● **Material supplied**:
*** Block opens ***
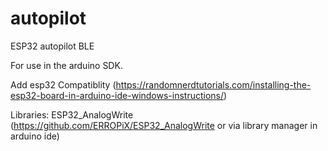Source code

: # autopilot
ESP32 autopilot BLE

For use in the arduino SDK. 

Add esp32 Compatiblity 
(https://randomnerdtutorials.com/installing-the-esp32-board-in-arduino-ide-windows-instructions/)

Libraries:
ESP32_AnalogWrite (https://github.com/ERROPiX/ESP32_AnalogWrite or via library manager in arduino ide)
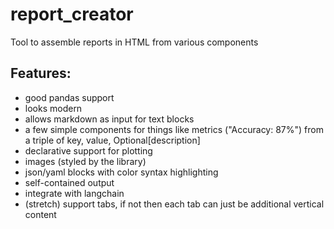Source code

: # report_creator
Tool to assemble reports in HTML from various components

## Features:

- good pandas support
- looks modern
- allows markdown as input for text blocks
- a few simple components for things like metrics ("Accuracy: 87%") from a triple of key, value, Optional[description]
- declarative support for plotting
- images (styled by the library)
- json/yaml blocks with color syntax highlighting
- self-contained output
- integrate with langchain
- (stretch) support tabs, if not then each tab can just be additional vertical content
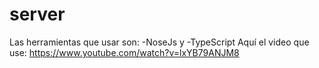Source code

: # server
Las herramientas que usar son:
-NoseJs y -TypeScript
Aquí el video que use: 
https://www.youtube.com/watch?v=lxYB79ANJM8
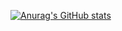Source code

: [![Anurag's GitHub stats](https://github-readme-stats.vercel.app/api?username=AnderMoreno15&show_icons=true&theme=radical)](https://github.com/anuraghazra/github-readme-stats)
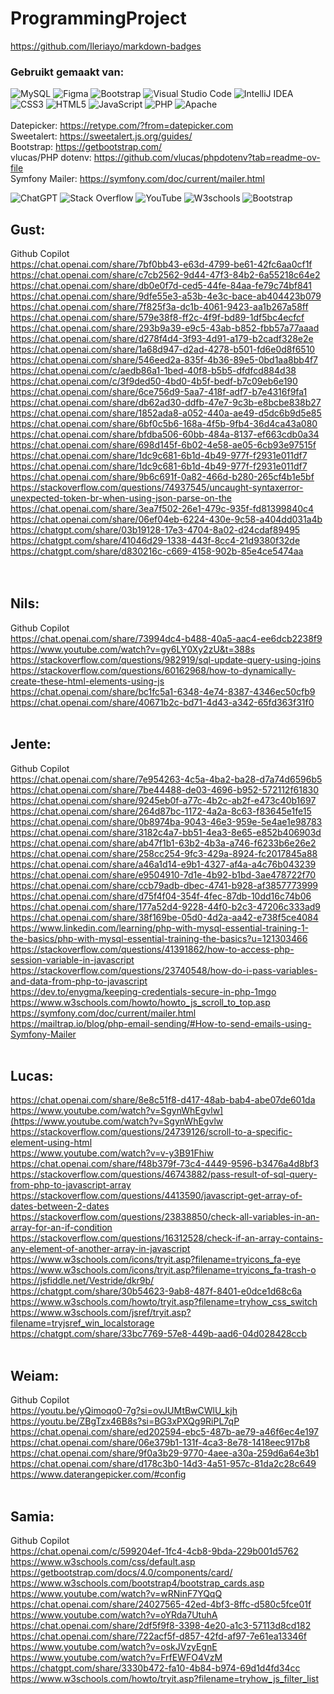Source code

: # ProgrammingProject
https://github.com/Ileriayo/markdown-badges
<br>
<h3>Gebruikt gemaakt van:</h3>

![MySQL](https://img.shields.io/badge/mysql-4479A1.svg?style=for-the-badge&logo=mysql&logoColor=white) ![Figma](https://img.shields.io/badge/figma-%23F24E1E.svg?style=for-the-badge&logo=figma&logoColor=white) ![Bootstrap](https://img.shields.io/badge/bootstrap-%238511FA.svg?style=for-the-badge&logo=bootstrap&logoColor=white) ![Visual Studio Code](https://img.shields.io/badge/Visual%20Studio%20Code-0078d7.svg?style=for-the-badge&logo=visual-studio-code&logoColor=white) ![IntelliJ IDEA](https://img.shields.io/badge/IntelliJIDEA-000000.svg?style=for-the-badge&logo=intellij-idea&logoColor=white) ![CSS3](https://img.shields.io/badge/css3-%231572B6.svg?style=for-the-badge&logo=css3&logoColor=white) ![HTML5](https://img.shields.io/badge/html5-%23E34F26.svg?style=for-the-badge&logo=html5&logoColor=white) ![JavaScript](https://img.shields.io/badge/javascript-%23323330.svg?style=for-the-badge&logo=javascript&logoColor=%23F7DF1E) ![PHP](https://img.shields.io/badge/php-%23777BB4.svg?style=for-the-badge&logo=php&logoColor=white) ![Apache](https://img.shields.io/badge/apache-%23D42029.svg?style=for-the-badge&logo=apache&logoColor=white)
<br>
<br>Datepicker: https://retype.com/?from=datepicker.com 
<br>Sweetalert: https://sweetalert.js.org/guides/
<br>Bootstrap: https://getbootstrap.com/
<br>vlucas/PHP dotenv: https://github.com/vlucas/phpdotenv?tab=readme-ov-file
<br>Symfony Mailer: https://symfony.com/doc/current/mailer.html
<br>

![ChatGPT](https://img.shields.io/badge/chatGPT-74aa9c?style=for-the-badge&logo=openai&logoColor=white) ![Stack Overflow](https://img.shields.io/badge/-Stackoverflow-FE7A16?style=for-the-badge&logo=stack-overflow&logoColor=white) ![YouTube](https://img.shields.io/badge/YouTube-%23FF0000.svg?style=for-the-badge&logo=YouTube&logoColor=white) ![W3schools](https://img.shields.io/badge/W3Schools-04AA6D?style=for-the-badge&logo=W3Schools&logoColor=white) ![Bootstrap](https://img.shields.io/badge/bootstrap-%238511FA.svg?style=for-the-badge&logo=bootstrap&logoColor=white)
## Gust:
Github Copilot <br>
https://chat.openai.com/share/7bf0bb43-e63d-4799-be61-42fc6aa0cf1f<br>
https://chat.openai.com/share/c7cb2562-9d44-47f3-84b2-6a55218c64e2<br>
https://chat.openai.com/share/db0e0f7d-ced5-44fe-84aa-fe79c74bf841<br>
https://chat.openai.com/share/9dfe55e3-a53b-4e3c-bace-ab404423b079<br>
https://chat.openai.com/share/7f825f3a-dc1b-4061-9423-aa1b267a58ff<br>
https://chat.openai.com/share/579e38f8-ff2c-4f9f-bd89-1df5bc4ecfcf<br>
https://chat.openai.com/share/293b9a39-e9c5-43ab-b852-fbb57a77aaad<br>
https://chat.openai.com/share/d278f4d4-3f93-4d91-a179-b2cadf328e2e<br>
https://chat.openai.com/share/1a68d947-d2ad-4278-b501-fd6e0d8f6510<br>
https://chat.openai.com/share/546eed2a-835f-4b36-89e5-0bd1aa8bb4f7<br>
https://chat.openai.com/c/aedb86a1-1bed-40f8-b5b5-dfdfcd884d38<br>
https://chat.openai.com/c/3f9ded50-4bd0-4b5f-bedf-b7c09eb6e190<br>
https://chat.openai.com/share/6ce756d9-5aa7-418f-adf7-b7e4316f9fa1<br>
https://chat.openai.com/share/db62ad30-ddfb-47e7-9c3b-e8bcbe838b27<br>
https://chat.openai.com/share/1852ada8-a052-440a-ae49-d5dc6b9d5e85<br>
https://chat.openai.com/share/6bf0c5b6-168a-4f5b-9fb4-36d4ca43a080<br>
https://chat.openai.com/share/bfdba506-60bb-484a-8137-ef663cdb0a34<br>
https://chat.openai.com/share/698d145f-6b02-4e58-ae05-6cb93e97515f<br>
https://chat.openai.com/share/1dc9c681-6b1d-4b49-977f-f2931e011df7<br>
https://chat.openai.com/share/1dc9c681-6b1d-4b49-977f-f2931e011df7<br>
https://chat.openai.com/share/9b6c691f-0a82-466d-b280-265cf4b1e5bf<br>
https://stackoverflow.com/questions/74937545/uncaught-syntaxerror-unexpected-token-br-when-using-json-parse-on-the<br>
https://chat.openai.com/share/3ea7f502-26e1-479c-935f-fd81399840c4<br>
https://chat.openai.com/share/06ef04eb-6224-430e-9c58-a404dd031a4b<br>
https://chatgpt.com/share/03b19128-17e3-4704-8a02-d24cdaf89495<br>
https://chatgpt.com/share/41046d29-1338-443f-8cc4-21d9380f32de<br>
https://chatgpt.com/share/d830216c-c669-4158-902b-85e4ce5474aa<br>
<br>
<br>
## Nils:
Github Copilot <br>
https://chat.openai.com/share/73994dc4-b488-40a5-aac4-ee6dcb2238f9<br>
https://www.youtube.com/watch?v=gy6LY0Xy2zU&t=388s<br>
https://stackoverflow.com/questions/982919/sql-update-query-using-joins<br>
https://stackoverflow.com/questions/60162968/how-to-dynamically-create-these-html-elements-using-js<br>
https://chat.openai.com/share/bc1fc5a1-6348-4e74-8387-4346ec50cfb9<br>
https://chat.openai.com/share/40671b2c-bd71-4d43-a342-65fd363f31f0
<br>
<br>
## Jente:
Github Copilot <br>
https://chat.openai.com/share/7e954263-4c5a-4ba2-ba28-d7a74d6596b5<br>
https://chat.openai.com/share/7be44488-de03-4696-b952-572112f61830<br>
https://chat.openai.com/share/9245eb0f-a77c-4b2c-ab2f-e473c40b1697<br>
https://chat.openai.com/share/264d87bc-1172-4a2a-8c63-f83645e1fe15<br>
https://chat.openai.com/share/0b8974ba-9043-46e3-959e-5e4ae1e98783<br>
https://chat.openai.com/share/3182c4a7-bb51-4ea3-8e65-e852b406903d<br>
https://chat.openai.com/share/ab47f1b1-63b2-4b3a-a746-f6233b6e26e2<br>
https://chat.openai.com/share/258cc254-9fc3-429a-8924-fc2017845a88<br>
https://chat.openai.com/share/a46a1d14-e9b1-4327-af4a-a4c76b043239<br>
https://chat.openai.com/share/e9504910-7d1e-4b92-b1bd-3ae478722f70<br>
https://chat.openai.com/share/ccb79adb-dbec-4741-b928-af3857773999<br>
https://chat.openai.com/share/d75f4f04-354f-4fec-87db-10dd16c74b06<br>
https://chat.openai.com/share/177a52d4-9228-44f0-b2c3-47206c333ad9<br>
https://chat.openai.com/share/38f169be-05d0-4d2a-aa42-e738f5ce4084<br>
https://www.linkedin.com/learning/php-with-mysql-essential-training-1-the-basics/php-with-mysql-essential-training-the-basics?u=121303466<br>
https://stackoverflow.com/questions/41391862/how-to-access-php-session-variable-in-javascript<br>
https://stackoverflow.com/questions/23740548/how-do-i-pass-variables-and-data-from-php-to-javascript<br>
https://dev.to/enygma/keeping-credentials-secure-in-php-1mgo<br>
https://www.w3schools.com/howto/howto_js_scroll_to_top.asp<br>
https://symfony.com/doc/current/mailer.html<br>
https://mailtrap.io/blog/php-email-sending/#How-to-send-emails-using-Symfony-Mailer<br>
<br>

## Lucas:
https://chat.openai.com/share/8e8c51f8-d417-48ab-bab4-abe07de601da <br>
https://www.youtube.com/watch?v=SgynWhEgvlw](https://www.youtube.com/watch?v=SgynWhEgvlw <br>
https://stackoverflow.com/questions/24739126/scroll-to-a-specific-element-using-html <br>
https://www.youtube.com/watch?v=v-y3B91Fhiw<br>
https://chat.openai.com/share/f48b379f-73c4-4449-9596-b3476a4d8bf3<br>
https://stackoverflow.com/questions/46743882/pass-result-of-sql-query-from-php-to-javascript-array<br>
https://stackoverflow.com/questions/4413590/javascript-get-array-of-dates-between-2-dates<br>
https://stackoverflow.com/questions/23838850/check-all-variables-in-an-array-for-an-if-condition<br>
https://stackoverflow.com/questions/16312528/check-if-an-array-contains-any-element-of-another-array-in-javascript<br>
https://www.w3schools.com/icons/tryit.asp?filename=tryicons_fa-eye<br>
https://www.w3schools.com/icons/tryit.asp?filename=tryicons_fa-trash-o<br>
https://jsfiddle.net/Vestride/dkr9b/<br>
https://chatgpt.com/share/30b54623-9ab8-487f-8401-e0dce1d68c6a<br>
https://www.w3schools.com/howto/tryit.asp?filename=tryhow_css_switch<br>
https://www.w3schools.com/jsref/tryit.asp?filename=tryjsref_win_localstorage<br>
https://chatgpt.com/share/33bc7769-57e8-449b-aad6-04d028428ccb<br>
<br>

## Weiam:
Github Copilot <br>
https://youtu.be/yQimoqo0-7g?si=ovJUMtBwCWlU_kjh<br>
https://youtu.be/ZBgTzx46B8s?si=BG3xPXQg9RiPL7qP<br>
https://chat.openai.com/share/ed202594-ebc5-487b-ae79-a46f6ec4e197<br>
https://chat.openai.com/share/06e379b1-131f-4ca3-8e78-1418eec917b8<br>
https://chat.openai.com/share/9f0a3b29-9770-4aee-a30a-259d6a64e3b1<br>
https://chat.openai.com/share/d178c3b0-14d3-4a51-957c-81da2c28c649<br>
https://www.daterangepicker.com/#config<br>
<br>

## Samia:
Github Copilot <br>
https://chat.openai.com/c/599204ef-1fc4-4cb8-9bda-229b001d5762<br>
https://www.w3schools.com/css/default.asp<br>
https://getbootstrap.com/docs/4.0/components/card/<br>
https://www.w3schools.com/bootstrap4/bootstrap_cards.asp<br>
https://www.youtube.com/watch?v=wRNinF7YQqQ<br>
https://chat.openai.com/share/24027565-42ed-4bf3-8ffc-d580c5fce01f<br>
https://www.youtube.com/watch?v=oYRda7UtuhA<br>
https://chat.openai.com/share/2df5f9f8-3398-4e20-a1c3-57113d8cd182<br>
https://chat.openai.com/share/722acf5f-d857-42fd-af97-7e61ea13346f<br>
https://www.youtube.com/watch?v=oskJVzyEgnE<br>
https://www.youtube.com/watch?v=FrfEWFO4VzM<br>
https://chatgpt.com/share/3330b472-fa10-4b84-b974-69d1d4fd34cc<br>
https://www.w3schools.com/howto/tryit.asp?filename=tryhow_js_filter_list<br>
*** Block closes ***
● **Exercise requirements**: Please copy the line that contains "https://www.youtube.com/watch?v=FrfEWFO4VzM<br>" and each line after it through the end of the records, exactly, and no other lines.

● **Solution to this problem**:
https://www.youtube.com/watch?v=FrfEWFO4VzM<br>
https://chatgpt.com/share/3330b472-fa10-4b84-b974-69d1d4fd34cc<br>
https://www.w3schools.com/howto/tryit.asp?filename=tryhow_js_filter_list<br>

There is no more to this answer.